[Opening RECORDS SUPPLIED section]

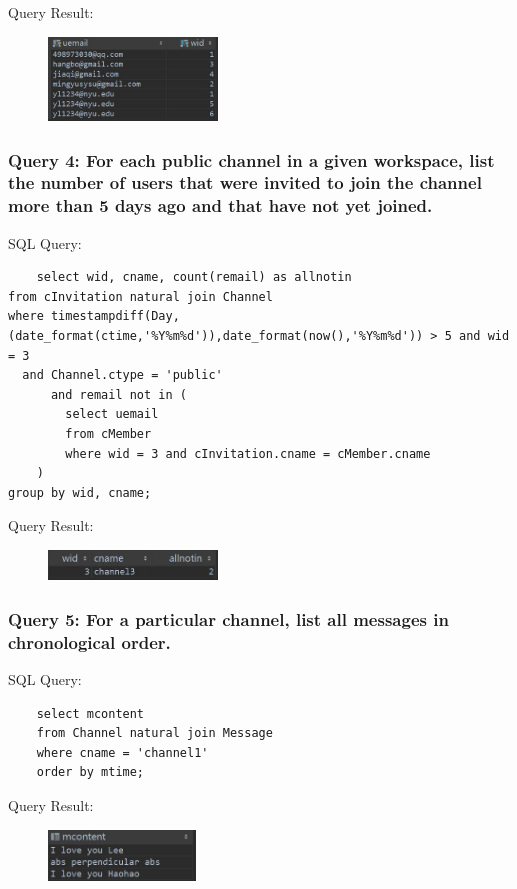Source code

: Query Result:
\begin{figure}[ht!]
    \centering
    \includegraphics[width=0.4\textwidth]{img/sql3.JPG}
\end{figure}

\subsubsection{Query 4: For each public channel in a given workspace, list the number of users that were invited to join the channel more than
5 days ago and that have not yet joined.}
SQL Query:
\begin{verbatim}
    select wid, cname, count(remail) as allnotin
from cInvitation natural join Channel
where timestampdiff(Day, (date_format(ctime,'%Y%m%d')),date_format(now(),'%Y%m%d')) > 5 and wid = 3
  and Channel.ctype = 'public'
      and remail not in (
        select uemail
        from cMember
        where wid = 3 and cInvitation.cname = cMember.cname
    )
group by wid, cname;
\end{verbatim}

Query Result:
\begin{figure}[ht!]
    \centering
    \includegraphics[width=0.4\textwidth]{img/sql4.JPG}
\end{figure}

\subsubsection{Query 5: For a particular channel, list all messages in chronological order.}
SQL Query:
\begin{verbatim}
    select mcontent
    from Channel natural join Message
    where cname = 'channel1'
    order by mtime;
\end{verbatim}

Query Result:
\begin{figure}[ht!]
    \centering
    \includegraphics[width=0.35\textwidth]{img/sql5.JPG}
\end{figure}

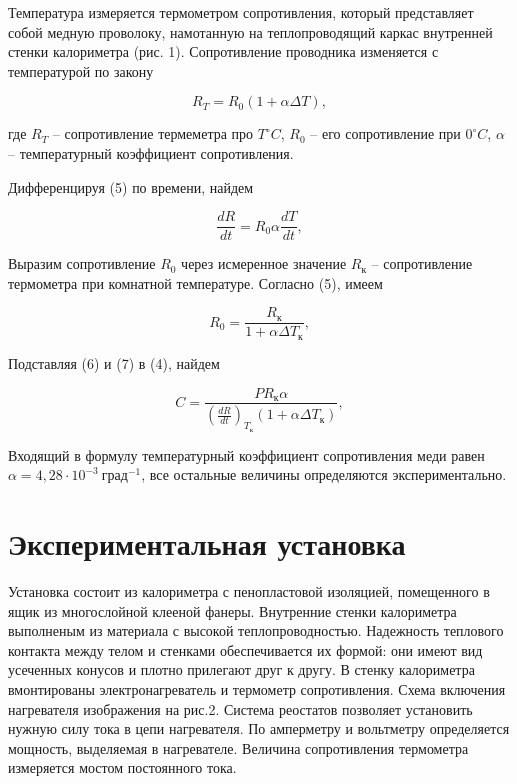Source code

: \documentclass[a4paper, 12pt]{article}
\begin{document}
Температура измеряется термометром сопротивления, который представляет собой медную проволоку, намотанную на теплопроводящий каркас внутренней стенки калориметра (рис. 1). Сопротивление проводника изменяется с температурой по закону

\begin{equation}
	R_{T} = R_{0}(1 + \alpha \Delta T),
	\label{RT}
\end{equation}

где $R_{T}$ -- сопротивление термеметра про $T  ^{\circ}C$, $R_{0}$ -- его сопротивление при $0  ^{\circ}C$, $\alpha$ -- температурный коэффициент сопротивления. 

Дифференцируя (5) по времени, найдем

\begin{equation}
	\frac{dR}{dt} = R_{0}\alpha \frac{dT}{dt},
	\label{dRT}
\end{equation}

Выразим сопротивление $R_{0}$ через исмеренное значение $R_{\text{к}}$ -- сопротивление термометра при комнатной температуре. Согласно (5), имеем

\begin{equation}
	R_{0} = \frac{R_{\text{к}}}{1 + \alpha \Delta T_{\text{к}}},
	\label{R0}
\end{equation}

Подставляя (6) и (7) в (4), найдем

\begin{equation}
	C = \frac{PR_{\text{к}} \alpha}{(\frac{dR}{dt})_{T_{\text{к}}}(1 + \alpha \Delta T_{\text{к}})},
	\label{capacity}
\end{equation}

Входящий в формулу температурный коэффициент сопротивления меди равен $\alpha = 4,28 \cdot 10^{-3}~\text{град}^{-1}$, все остальные величины определяются экспериментально. 
	
	\section{Экспериментальная установка}
	Установка состоит из калориметра с пенопластовой изоляцией, помещенного в ящик из многослойной клееной фанеры. Внутренние стенки калориметра выполненым из материала с высокой теплопроводностью. Надежность теплового контакта между телом и стенками обеспечивается их формой: они имеют вид усеченных конусов и плотно прилегают друг к другу. В стенку калориметра вмонтированы электронагреватель и термометр сопротивления. Схема включения нагревателя изображения на рис.2. Система реостатов позволяет установить нужную силу тока в цепи нагревателя. По амперметру и вольтметру определяется мощность, выделяемая в нагревателе. Величина сопротивления термометра измеряется мостом постоянного тока.
	
\end{document}
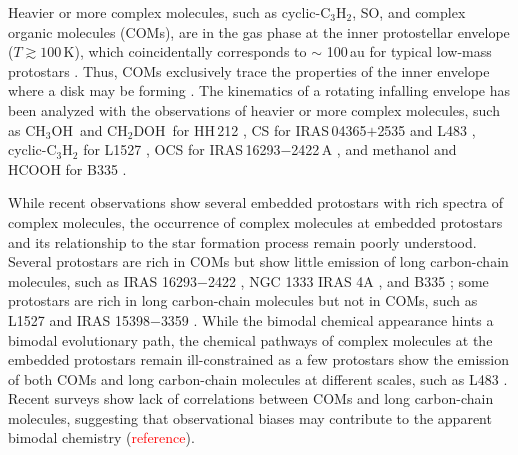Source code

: \documentclass[twocolumn]{aastex62}
\newcommand{\methanol}{\mbox{CH$_{3}$OH}}
\newcommand{\dmethanol}{\mbox{CH$_{2}$DOH}}
\newcommand{\refnote}{\textcolor{red}{reference}}
\begin{document}
Heavier or more complex molecules, such as cyclic-C$_{3}$H$_{2}$, SO, and complex organic molecules (COMs), are in the gas phase at the inner protostellar envelope ($T\gtrsim100$\,K), which coincidentally corresponds to $\sim$ 100\,au for typical low-mass protostars \citep{2020ApJ...891...61Y}.  Thus, COMs exclusively trace the properties of the inner envelope where a disk may be forming \citep{2013ChRv..113.8961A,2014Natur.507...78S}.  The kinematics of a rotating infalling envelope has been analyzed with the observations of heavier or more complex molecules, such as \methanol\ and \dmethanol\ for HH\,212 \citep{2017ApJ...843...27L}, CS for IRAS\,04365$+$2535 \citep{2016ApJ...820L..34S} and L483 \citep{2017ApJ...837..174O}, cyclic-C$_{3}$H$_{2}$ for L1527 \citep{2014Natur.507...78S}, OCS for IRAS\,16293$-$2422\,A \citep{2016ApJ...824...88O}, and methanol and HCOOH for B335 \citep{2019ApJ...873L..21I}.

While recent observations show several embedded protostars with rich spectra of complex molecules, the occurrence of complex molecules at embedded protostars and its relationship to the star formation process remain poorly understood.  Several protostars are rich in COMs but show little emission of long carbon-chain molecules, such as IRAS 16293$-$2422 \citep{2016A&A...595A.117J}, NGC 1333 IRAS 4A \citep{2004ApJ...615..354B,2019ApJ...872..196S}, and B335 \citep{2016ApJ...830L..37I,2019ApJ...873L..21I}; some protostars are rich in long carbon-chain molecules but not in COMs, such as L1527 \citep{2010ApJ...722.1633S} and IRAS 15398$-$3359 \citep{2009ApJ...697..769S}.  While the bimodal chemical appearance hints a bimodal evolutionary path, the chemical pathways of complex molecules at the embedded protostars remain ill-constrained as a few protostars show the emission of both COMs and long carbon-chain molecules at different scales, such as L483 \citep{2017ApJ...837..174O}.  Recent surveys show lack of correlations between COMs and long carbon-chain molecules, suggesting that observational biases may contribute to the apparent bimodal chemistry \citep{2016ApJ...833..125G,2018ApJS..236...52H} (\refnote).
\end{document}
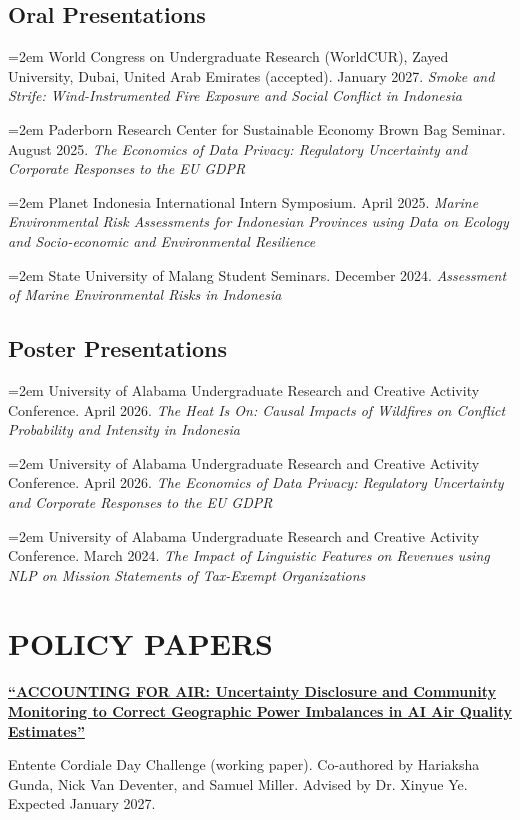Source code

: \documentclass[a4paper,9pt]{extarticle}
\newenvironment{subs} %
  {\adjustwidth{2em}{0pt}}
  {\endadjustwidth}
\newcommand{\presitem}[3]{%
\noindent\hangindent=2em\hangafter=1
  #1. #2. \textit{#3}\par\vspace{4pt}%
}
\begin{document}
\subsection*{Oral Presentations}
\presitem{World Congress on Undergraduate Research (WorldCUR), Zayed University, Dubai, United Arab Emirates (accepted)}{January 2027}{Smoke and Strife: Wind-Instrumented Fire Exposure and Social Conflict in Indonesia}
\presitem{Paderborn Research Center for Sustainable Economy Brown Bag Seminar}{August 2025}{The Economics of Data Privacy: Regulatory Uncertainty and Corporate Responses to the EU GDPR}
\presitem{Planet Indonesia International Intern Symposium}{April 2025}{Marine Environmental Risk Assessments for Indonesian Provinces using Data on Ecology and Socio-economic and Environmental Resilience}
\presitem{State University of Malang Student Seminars}{December 2024}{Assessment of Marine Environmental Risks in Indonesia}

\subsection*{Poster Presentations}

\presitem{University of Alabama Undergraduate Research and Creative Activity Conference}{April 2026}{The Heat Is On: Causal Impacts of Wildfires on Conflict Probability and Intensity in Indonesia}

\presitem{University of Alabama Undergraduate Research and Creative Activity Conference}{April 2026}{The Economics of Data Privacy: Regulatory Uncertainty and Corporate Responses to the EU GDPR}

\presitem{University of Alabama Undergraduate Research and Creative Activity Conference}{March 2024}{The Impact of Linguistic Features on Revenues using NLP on Mission Statements of Tax-Exempt Organizations}

\section*{POLICY PAPERS}

\noindent\textbf{\href{https://docs.google.com/document/d/1MvLqc7xiwkpuX-fnXd9X_x7DhG6QY0P7/edit?usp=sharing&ouid=100299192314330581449&rtpof=true&sd=true}{``ACCOUNTING FOR AIR: Uncertainty Disclosure and Community Monitoring to Correct Geographic Power Imbalances in AI Air Quality Estimates''}}\par\vspace{2pt}
\begin{subs}
\noindent Entente Cordiale Day Challenge (working paper). Co-authored by Hariaksha Gunda, Nick Van Deventer, and Samuel Miller. Advised by Dr. Xinyue Ye. Expected January 2027.\par
\end{subs}
\end{document}
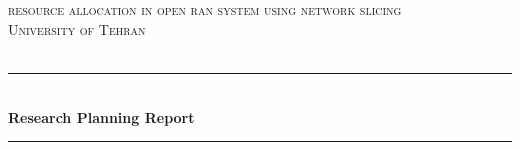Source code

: %


\begin{titlepage}

\newcommand{\HRule}{\rule{\linewidth}{0.5mm}} %
\setlength{\topmargin}{0in}
\center %
 
 
 \begin{minipage}{0.4\textwidth}
\begin{flushleft} \large
\hspace*{-0.5cm}
\end{flushleft}
\end{minipage}
~
\begin{minipage}{0.5\textwidth}
\begin{flushright} \large
\hspace*{2cm}
\end{flushright}
\end{minipage}\\[1cm]

\textsc{\Large resource allocation in open ran system using network slicing}\\[0.5cm] %
\LARGE \textsc{University of Tehran} \\[1.5cm] 
\textsc{\large }\\[0.5cm] %


\HRule \\[0.4cm]
{ \huge \bfseries Research Planning Report}\\[0.4cm] %
\HRule \\[1cm]
 

\end{titlepage}
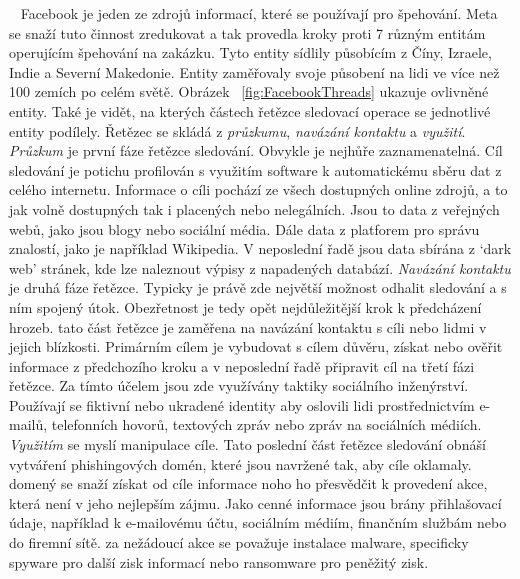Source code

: ~
Facebook je jeden ze zdrojů informací, které se používají pro špehování.
Meta se snaží tuto činnost zredukovat a tak provedla kroky proti 7 různým entitám operujícím špehování na zakázku.
Tyto entity sídlily působícím z Číny, Izraele, Indie a Severní Makedonie.
Entity zaměřovaly svoje působení na lidi ve více než 100 zemích po celém světě.
Obrázek ~\ref{fig:FacebookThreads} ukazuje ovlivněné entity.
Také je vidět, na kterých částech řetězce sledovací operace se jednotlivé entity podílely.
Řetězec se skládá z \textit{průzkumu}, \textit{navázání kontaktu} a \textit{využití}.
\textit{Průzkum} je první fáze řetězce sledování.
Obvykle je nejhůře zaznamenatelná.
Cíl sledování je potichu profilován s využitím software k automatickému sběru dat z celého internetu.
Informace o cíli pochází ze všech dostupných online zdrojů, a to jak volně dostupných tak i placených nebo nelegálních.
Jsou to data z veřejných webů, jako jsou blogy nebo sociální média.
Dále data z platforem pro správu znalostí, jako je například Wikipedia.
V neposlední řadě jsou data sbírána z `dark web' stránek, kde lze naleznout výpisy z napadených databází.
\textit{Navázání kontaktu} je druhá fáze řetězce.
Typicky je právě zde největší možnost odhalit sledování a s ním spojený útok.
Obezřetnost je tedy opět nejdůležitější krok k předcházení hrozeb.
tato část řetězce je zaměřena na navázání kontaktu s cíli nebo lidmi v jejich blízkosti.
Primárním cílem je vybudovat s cílem důvěru, získat nebo ověřit informace z předchozího kroku a v neposlední řadě připravit cíl na třetí fázi řetězce.
Za tímto účelem jsou zde využívány taktiky sociálního inženýrství.
Používají se fiktivní nebo ukradené identity aby oslovili lidi prostřednictvím e-mailů, telefonních hovorů, textových zpráv nebo zpráv na sociálních médiích.
\textit{Využitím} se myslí manipulace cíle.
Tato poslední část řetězce sledování obnáší vytváření phishingových domén, které jsou navržené tak, aby cíle oklamaly.
domený se snaží získat od cíle informace noho ho přesvědčit k provedení akce, která není v jeho nejlepším zájmu.
Jako cenné informace jsou brány přihlašovací údaje, například k  e-mailovému účtu, sociálním médiím, finančním službám nebo do  firemní sítě.
za nežádoucí akce se považuje instalace malware, specificky spyware pro další zisk informací nebo ransomware pro peněžitý zisk.\cite{pegasus_facebook}

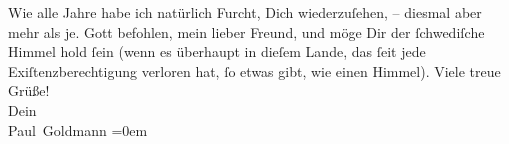 \begin{ledgroupsized}[t]{13cm}
           \pstart
           Wie alle Jahre habe ich natürlich Furcht, Dich {\pb}wiederzuſehen, – diesmal aber mehr als je.\pend
           \pstart
           Gott befohlen, mein lieber Freund, und möge Dir der ſchwediſche Himmel hold ſein (wenn es
               überhaupt in dieſem Lande,
               das ſeit \label{K_L02780-3v}\label{K_L02780-3h} jede Exiſtenzberechtigung verloren hat, ſo etwas gibt, wie einen Himmel).\pend
           \pstart
           Viele treue Grüße! {\\[\baselineskip]}Dein {\\[\baselineskip]}\spacefill\mbox{Paul Goldmann}\pend
           \leftskip=0em{}
         
         \endnumbering{}\end{ledgroupsized}  \newcommand{\dateiname}{L02780}\newcommand{\titel}{Paul Goldmann an Arthur Schnitzler, 4. 7. [1896]}\newcommand{\editorInnen}{Martin Anton Müller und Laura Untner}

[Closing RECORDS SUPPLIED section]

**TASK DETAILS:**
Show all lines in the records above that hold "řadě".

**TASK OUTPUT:**
V neposlední řadě jsou data sbírána z `dark web' stránek, kde lze naleznout výpisy z napadených databází.
Primárním cílem je vybudovat s cílem důvěru, získat nebo ověřit informace z předchozího kroku a v neposlední řadě připravit cíl na třetí fázi řetězce.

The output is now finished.